Tuesday, 15 April 2014
It's no secret that a gardener I am certainly NOT. Show me a plant in a pot and I can kill it before it makes its way into the ground and if by chance it survives that transition I can be relied on to make its life completely miserable and if it survives at all it is only to spite me. Plants do not thrive under my watch.
About 3 years ago we laid grass in a handkerchief sized lawn. It was stupidly spoiled and cared for. It was lush and green and spirit level precision perfect. But in predictable form, it started to die off. Brown bits appeared in spots all over and these spots spread like blood in a crime scene. Steve did research and called the grass farmer for advice. Potions were sprinkled and data was collected and it was determined that there was some stinking seasonal grub eating up all the new shoots. It seems that these little fuckers come back every year chew up, bugger up, and then hibernate until the next year. Who would have thought growing a bit of grass could be so difficult. You couldn't kill grass with a stick when I was a kid. It's grow like topsy and it never needed watering or fertilising or any sort of nursing care.
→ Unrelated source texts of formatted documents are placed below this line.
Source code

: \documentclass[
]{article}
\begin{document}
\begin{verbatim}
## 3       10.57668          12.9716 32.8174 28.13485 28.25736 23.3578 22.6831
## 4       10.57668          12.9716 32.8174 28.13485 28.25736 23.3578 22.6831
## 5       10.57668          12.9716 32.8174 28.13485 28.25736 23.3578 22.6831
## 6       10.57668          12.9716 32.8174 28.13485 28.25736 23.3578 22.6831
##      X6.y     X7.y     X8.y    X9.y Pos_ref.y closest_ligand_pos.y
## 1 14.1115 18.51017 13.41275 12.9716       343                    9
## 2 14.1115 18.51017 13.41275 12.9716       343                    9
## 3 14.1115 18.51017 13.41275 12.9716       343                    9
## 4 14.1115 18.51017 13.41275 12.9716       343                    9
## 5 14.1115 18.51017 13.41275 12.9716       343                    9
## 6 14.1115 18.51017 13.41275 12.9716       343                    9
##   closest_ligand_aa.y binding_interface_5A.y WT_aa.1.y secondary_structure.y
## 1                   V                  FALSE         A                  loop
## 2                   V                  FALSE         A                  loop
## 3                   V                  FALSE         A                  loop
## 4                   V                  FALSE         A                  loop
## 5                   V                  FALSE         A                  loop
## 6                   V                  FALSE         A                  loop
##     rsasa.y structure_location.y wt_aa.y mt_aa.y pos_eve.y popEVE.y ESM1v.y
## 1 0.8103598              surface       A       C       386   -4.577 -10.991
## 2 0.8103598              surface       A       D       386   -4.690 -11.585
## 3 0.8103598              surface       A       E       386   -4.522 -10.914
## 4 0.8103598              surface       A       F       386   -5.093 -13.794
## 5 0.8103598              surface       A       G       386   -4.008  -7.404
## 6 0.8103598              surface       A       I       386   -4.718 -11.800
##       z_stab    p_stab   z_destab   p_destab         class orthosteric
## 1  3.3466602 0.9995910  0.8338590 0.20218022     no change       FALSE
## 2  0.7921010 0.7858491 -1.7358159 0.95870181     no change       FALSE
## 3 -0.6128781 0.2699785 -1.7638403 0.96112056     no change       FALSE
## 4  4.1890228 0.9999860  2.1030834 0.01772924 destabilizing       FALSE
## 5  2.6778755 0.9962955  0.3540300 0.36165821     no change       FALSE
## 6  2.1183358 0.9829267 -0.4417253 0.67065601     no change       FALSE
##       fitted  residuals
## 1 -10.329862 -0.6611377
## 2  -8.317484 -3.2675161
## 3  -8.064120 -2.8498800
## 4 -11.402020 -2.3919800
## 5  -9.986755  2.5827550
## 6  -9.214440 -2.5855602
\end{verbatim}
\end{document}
The big brown dead patches were the source of sadness for Steve. He read up again and marked out areas and carefully spread quotas of sprinkle stuff and hoped for the best. This was all to no avail. When he hoped on the plane I vowed to myself that my present to him on his return was gonna be the green green grass of home.
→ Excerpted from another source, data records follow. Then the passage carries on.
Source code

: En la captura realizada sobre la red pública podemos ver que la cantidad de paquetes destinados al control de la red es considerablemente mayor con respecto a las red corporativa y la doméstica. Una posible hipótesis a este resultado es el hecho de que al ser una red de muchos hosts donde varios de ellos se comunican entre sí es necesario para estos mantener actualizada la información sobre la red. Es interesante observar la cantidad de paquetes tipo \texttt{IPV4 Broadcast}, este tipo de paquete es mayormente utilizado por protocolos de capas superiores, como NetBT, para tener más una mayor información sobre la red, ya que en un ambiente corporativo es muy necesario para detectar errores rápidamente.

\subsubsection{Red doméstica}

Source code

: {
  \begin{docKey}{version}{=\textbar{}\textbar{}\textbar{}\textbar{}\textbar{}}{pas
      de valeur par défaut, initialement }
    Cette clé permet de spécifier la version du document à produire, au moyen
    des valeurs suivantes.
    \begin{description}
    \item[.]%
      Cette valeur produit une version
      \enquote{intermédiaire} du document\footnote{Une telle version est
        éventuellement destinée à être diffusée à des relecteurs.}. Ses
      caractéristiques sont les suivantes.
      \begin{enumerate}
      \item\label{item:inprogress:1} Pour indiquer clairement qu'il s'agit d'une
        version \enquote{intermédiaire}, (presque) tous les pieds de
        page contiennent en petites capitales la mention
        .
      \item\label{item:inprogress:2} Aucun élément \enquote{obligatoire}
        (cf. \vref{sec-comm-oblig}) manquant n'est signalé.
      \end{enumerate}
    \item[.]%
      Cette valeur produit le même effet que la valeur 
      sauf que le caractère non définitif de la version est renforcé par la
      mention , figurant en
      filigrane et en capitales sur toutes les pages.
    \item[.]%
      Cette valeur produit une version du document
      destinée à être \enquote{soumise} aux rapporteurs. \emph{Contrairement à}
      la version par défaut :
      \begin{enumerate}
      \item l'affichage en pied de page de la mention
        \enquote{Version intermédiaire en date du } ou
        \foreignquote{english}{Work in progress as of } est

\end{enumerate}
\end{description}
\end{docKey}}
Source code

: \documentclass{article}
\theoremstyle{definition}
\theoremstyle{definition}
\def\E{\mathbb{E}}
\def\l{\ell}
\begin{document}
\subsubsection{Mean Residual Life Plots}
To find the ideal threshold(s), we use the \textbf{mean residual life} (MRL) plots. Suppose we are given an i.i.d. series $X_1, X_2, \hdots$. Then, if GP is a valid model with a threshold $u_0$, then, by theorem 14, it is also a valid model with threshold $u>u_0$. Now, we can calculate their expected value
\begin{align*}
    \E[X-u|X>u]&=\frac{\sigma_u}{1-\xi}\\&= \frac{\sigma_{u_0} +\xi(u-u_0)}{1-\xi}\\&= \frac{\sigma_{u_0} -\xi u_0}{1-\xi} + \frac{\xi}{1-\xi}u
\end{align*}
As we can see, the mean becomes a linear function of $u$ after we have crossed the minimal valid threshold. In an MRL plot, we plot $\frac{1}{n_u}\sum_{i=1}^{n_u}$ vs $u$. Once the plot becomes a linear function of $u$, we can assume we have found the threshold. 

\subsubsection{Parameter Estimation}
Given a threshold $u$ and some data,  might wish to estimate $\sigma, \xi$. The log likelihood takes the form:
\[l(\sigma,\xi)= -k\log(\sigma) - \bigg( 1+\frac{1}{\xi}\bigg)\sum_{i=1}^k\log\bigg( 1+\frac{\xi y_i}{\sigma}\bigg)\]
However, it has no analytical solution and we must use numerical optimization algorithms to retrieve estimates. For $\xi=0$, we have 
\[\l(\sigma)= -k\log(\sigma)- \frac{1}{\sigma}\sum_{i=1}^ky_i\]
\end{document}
So I emptied 2 big packets of fertiliser all onto the grass and dead bits and watered it every day. I became a weather watcher and tried to gauge if there had been a bit of rain whether of not the heat would have sucked it all out of the ground and so a hosing was in order. On one of my trips to the hardware shop I found some stuff called grass thickener. It was for the right sort of grass. I have used hair thickener before and I reckon that it works pretty well, so I figured that this could be worth a shot.
I followed the directions a little bit and mowed and then became farmer Sue. I sewed those grass seeds thickly all over the little bit of lawn. I covered the brown bits and the green bits and I stood and watered and I used the sprinkler for hours. I used the tank water when there was some and when there wasn't I used the expensive stuff.
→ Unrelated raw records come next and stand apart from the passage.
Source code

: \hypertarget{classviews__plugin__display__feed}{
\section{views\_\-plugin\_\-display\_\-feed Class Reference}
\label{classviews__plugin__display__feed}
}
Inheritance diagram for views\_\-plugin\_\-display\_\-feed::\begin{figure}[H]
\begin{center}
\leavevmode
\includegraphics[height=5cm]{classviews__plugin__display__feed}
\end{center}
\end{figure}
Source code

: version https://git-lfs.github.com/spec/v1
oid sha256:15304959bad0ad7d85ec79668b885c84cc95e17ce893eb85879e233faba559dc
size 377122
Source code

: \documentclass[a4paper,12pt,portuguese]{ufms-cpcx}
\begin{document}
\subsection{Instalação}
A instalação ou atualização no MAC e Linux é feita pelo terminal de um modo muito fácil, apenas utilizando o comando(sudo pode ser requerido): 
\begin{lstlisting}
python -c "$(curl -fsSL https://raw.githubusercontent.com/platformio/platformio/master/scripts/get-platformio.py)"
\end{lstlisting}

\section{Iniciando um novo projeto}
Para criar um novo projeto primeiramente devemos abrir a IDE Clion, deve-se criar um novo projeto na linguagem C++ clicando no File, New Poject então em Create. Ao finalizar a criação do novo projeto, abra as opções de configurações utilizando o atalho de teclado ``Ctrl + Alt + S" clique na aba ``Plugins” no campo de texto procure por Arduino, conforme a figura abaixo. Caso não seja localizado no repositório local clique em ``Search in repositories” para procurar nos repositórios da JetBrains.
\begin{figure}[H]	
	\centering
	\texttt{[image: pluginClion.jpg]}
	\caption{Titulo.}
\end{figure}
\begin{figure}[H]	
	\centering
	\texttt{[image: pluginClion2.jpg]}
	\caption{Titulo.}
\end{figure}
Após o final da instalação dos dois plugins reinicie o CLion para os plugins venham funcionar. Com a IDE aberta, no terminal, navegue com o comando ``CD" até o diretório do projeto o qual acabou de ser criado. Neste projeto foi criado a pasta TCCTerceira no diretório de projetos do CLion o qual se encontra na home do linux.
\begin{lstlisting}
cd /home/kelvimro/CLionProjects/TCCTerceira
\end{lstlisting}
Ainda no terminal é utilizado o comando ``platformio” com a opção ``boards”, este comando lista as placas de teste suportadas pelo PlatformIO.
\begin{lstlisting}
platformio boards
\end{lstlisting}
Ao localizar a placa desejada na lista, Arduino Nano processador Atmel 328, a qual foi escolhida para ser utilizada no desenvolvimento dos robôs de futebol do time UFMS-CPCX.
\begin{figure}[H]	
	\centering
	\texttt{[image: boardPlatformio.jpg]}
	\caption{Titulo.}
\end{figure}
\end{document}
Well bugger me, this morning when I was out collecting dog shit, as you do when you live in the suburbs, I saw it!! There it was my first successful crop of anything. The little grass shoots were everywhere. I walked carefully so I didn't squash 'em too much.
How bloody exciting!! Farmer Joe Look out!! Sue's on her way.
I only hope that it survives the next 2 weeks so Steve can see it when he gets home.